Mientras se dejaba caer sobre la estera se preguntó qué debía de estar haciendo Richard y dónde estaría. Seguramente estaba con las Hermanas, aprendiendo a controlar el don. Suplicaba a los buenos espíritus que lo ayudaran a darse cuenta de cuánto lo amaba.
De pronto el brazo le pesó demasiado para mantenerlo levantado, le cayó a un lado y la taza rodó al suelo.
Kahlan se sumió en un sueño tranquilo, como la muerte.
46
Se sumergió en el vacío, en un yermo de total oscuridad en el que ni el tiempo ni el espacio existían. Era como si estuviera en otro mundo. El oscuro vacío estaba más allá de la comprensión o el consuelo.
Mientras vagaba por las profundidades de ese vacío, sintió algo. Era un sentimiento que encendía en ella una chispa de esperanza, esperanza de escapar de esa desolada vacuidad. Aferrándose a esa leve sensación, trató desesperadamente de agarrarse a algo sustancial, como quien se aferra a una roca en un ancho y oscuro río. Resistiéndose a esa sofocante oscuridad, recuperó la sensación de su cuerpo.
Fue flotando de regreso. Sentía que la cabeza le iba a estallar con un dolor sordo y, como atontada, trataba de comprender qué le estaba ocurriendo. Alguien la llamaba. Madre Confesora. No, ése no era su nombre.
Pero entonces oyó: Kahlan. Sí, así se llamaba ella. Unas manos la zarandearon. Alguien la llamaba y la zarandeaba.
Kahlan regresó de un lugar muy lejano. Abrió los ojos, y el mundo giró a su alrededor. El capitán Ryan la agarraba por los hombros y la zarandeaba mientras pronunciaba su nombre.
Inspiró profundamente y se llenó los pulmones de aire frío. Entonces agitó ambos brazos para desasirse, pero enseguida tuvo que colocar las manos en el suelo para apoyarse. Las facciones del capitán reflejaron una gran inquietud.
— ¿Madre Confesora, estáis bien?
— Yo… yo… —Kahlan paseó la mirada en torno. También estaba Tossidin. Acabó de incorporarse y se llevó los dedos, helados, a la frente—. Mi cabeza… ¿Qué hora es?
— Pronto amanecerá. —El capitán lanzó por encima del hombro una mirada de inquietud a Tossidin—. Hemos venido a despertaros tal como ordenasteis. Los soldados están listos para la marcha.
Kahlan se quitó de encima el manto.
— Estaré lista en un momento y luego…
Pero entonces recordó su decisión de ir a Aydindril. Tenía que reunirse con Zedd para que ayudara a Richard. Si realmente el velo estaba rasgado…

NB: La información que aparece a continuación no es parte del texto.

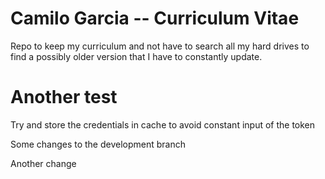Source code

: # Camilo Garcia -- Curriculum Vitae

Repo to keep my curriculum and not have to search all my hard drives to find a possibly older version that I have to constantly update.

# Another test

Try and store the credentials in cache to avoid constant input of the token

Some changes to the development branch

Another change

— Madre Confesora, no tenéis buen aspecto. Habéis pasado por muchas cosas y apenas habéis dormido durante días. Creo que necesitáis descansar.
Era cierto. Aunque notaba que había recuperado el poder, definitivamente no se sentía repuesta.
— Capitán —le dijo, poniéndole una mano sobre un brazo—, tengo que ir a Aydindril. Tengo que…
— Descansad. Aún estáis demasiado agotada para viajar. Cuando regrese ya estaréis más descansada y podréis partir.
Kahlan asintió, agarrada aún a su manga en busca de apoyo.
— Sí. Debo partir. Ayer lo estuve pensando. Tengo que ir a Aydindril. Descansaré hasta que regreses, pero después tendré que marcharme. —Miró a su alrededor y solamente vio a Tossidin con el capitán—. ¿Dónde están Chandalen y Prindin?
— Mi hermano ha ido a comprobar que no haya centinelas enemigos. Así podremos atacar por sorpresa.
— Y Chandalen está atacando con los piqueros —añadió el capitán Ryan—. Tengo que reunirme con él cuando lidere el ataque de los espadachines.
Kahlan se palpó el labio, que le dolía.
— Tossidin, di a Chandalen que cuando acabe vuestro ataque tenemos que partir hacia Aydindril. Id con mucho cuidado los tres. Tenéis que acompañarme hasta Aydindril. —Mantener los ojos abiertos y hablar le suponía un enorme esfuerzo. Era consciente de que no estaba en condiciones de viajar—. Yo descansaré hasta que regreséis.
El capitán Ryan suspiró de alivio al saber que no se uniría al ataque, sino que se quedaría en el campamento, a salvo.
— Dejaré algunos hombres de guardia mientras dormís.
— No. El campamento está muy bien escondido. Estaré perfectamente a salvo.
Pero el capitán insistió.
— Diez o doce hombres no se notarán en el ataque, y estaré más tranquilo si sé que no estáis aquí arriba totalmente sola.